=== Brief ===
The answer should be a single number: how many lines of the entries below hold the word "software".

=== Material for this exercise ===
::::
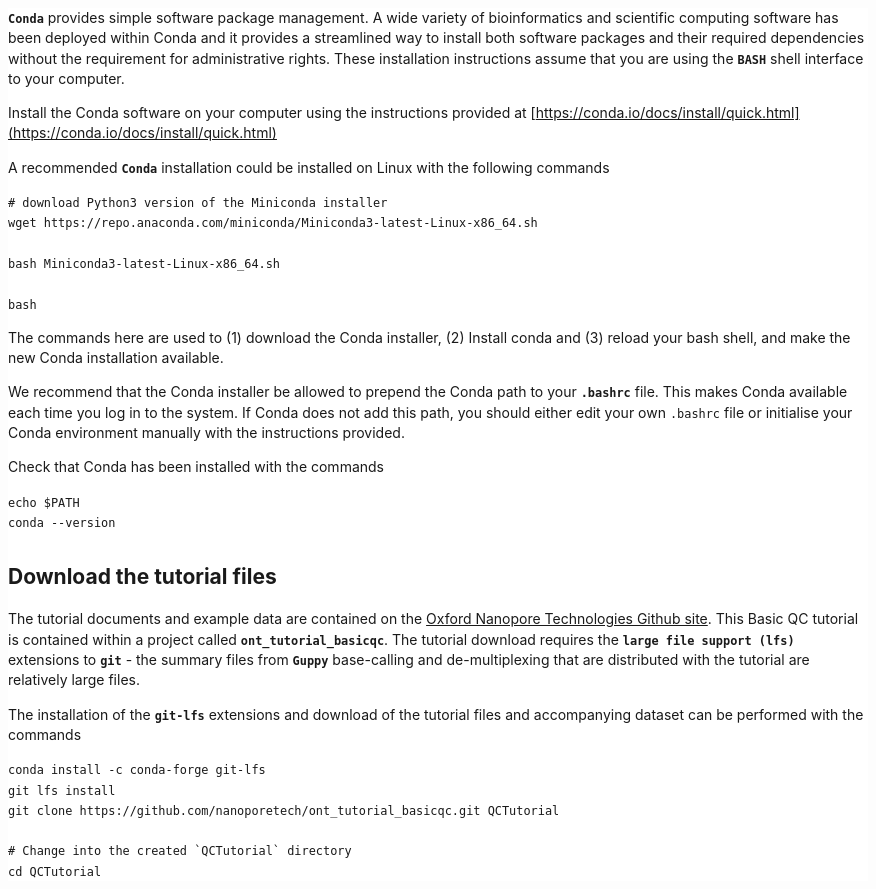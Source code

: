 **`Conda`** provides simple software package management. A wide variety of bioinformatics and scientific computing software has been deployed within Conda and it provides a streamlined way to install both software packages and their required dependencies without the requirement for administrative rights. These installation instructions assume that you are using the **`BASH`** shell interface to your computer.

Install the Conda software on your computer using the instructions provided at [https://conda.io/docs/install/quick.html](https://conda.io/docs/install/quick.html)

A recommended **`Conda`** installation could be installed on Linux with the following commands

```
# download Python3 version of the Miniconda installer
wget https://repo.anaconda.com/miniconda/Miniconda3-latest-Linux-x86_64.sh

bash Miniconda3-latest-Linux-x86_64.sh

bash
```

The commands here are used to (1) download the Conda installer, (2) Install conda and (3) reload your bash shell, and make the new Conda installation available.

We recommend that the Conda installer be allowed to prepend the Conda path to your **`.bashrc`** file. This makes Conda available each time  you log in to the system. If Conda does not add this path, you should either edit your own `.bashrc` file or initialise your Conda environment manually with the instructions provided.

Check that Conda has been installed with the commands

```
echo $PATH
conda --version
```


## Download the tutorial files

The tutorial documents and example data are contained on the [Oxford Nanopore Technologies Github site](www.github.com/nanoporetech). This Basic QC tutorial is contained within a project called **`ont_tutorial_basicqc`**. The tutorial download requires the **`large file support (lfs)`** extensions to **`git`** - the summary files from **`Guppy`** base-calling and de-multiplexing that are distributed with the tutorial are relatively large files.

The installation of the **`git-lfs`** extensions and download of the tutorial files and accompanying dataset can be performed with the commands

```
conda install -c conda-forge git-lfs
git lfs install
git clone https://github.com/nanoporetech/ont_tutorial_basicqc.git QCTutorial

# Change into the created `QCTutorial` directory
cd QCTutorial

```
::::
=== Result of this task ===
2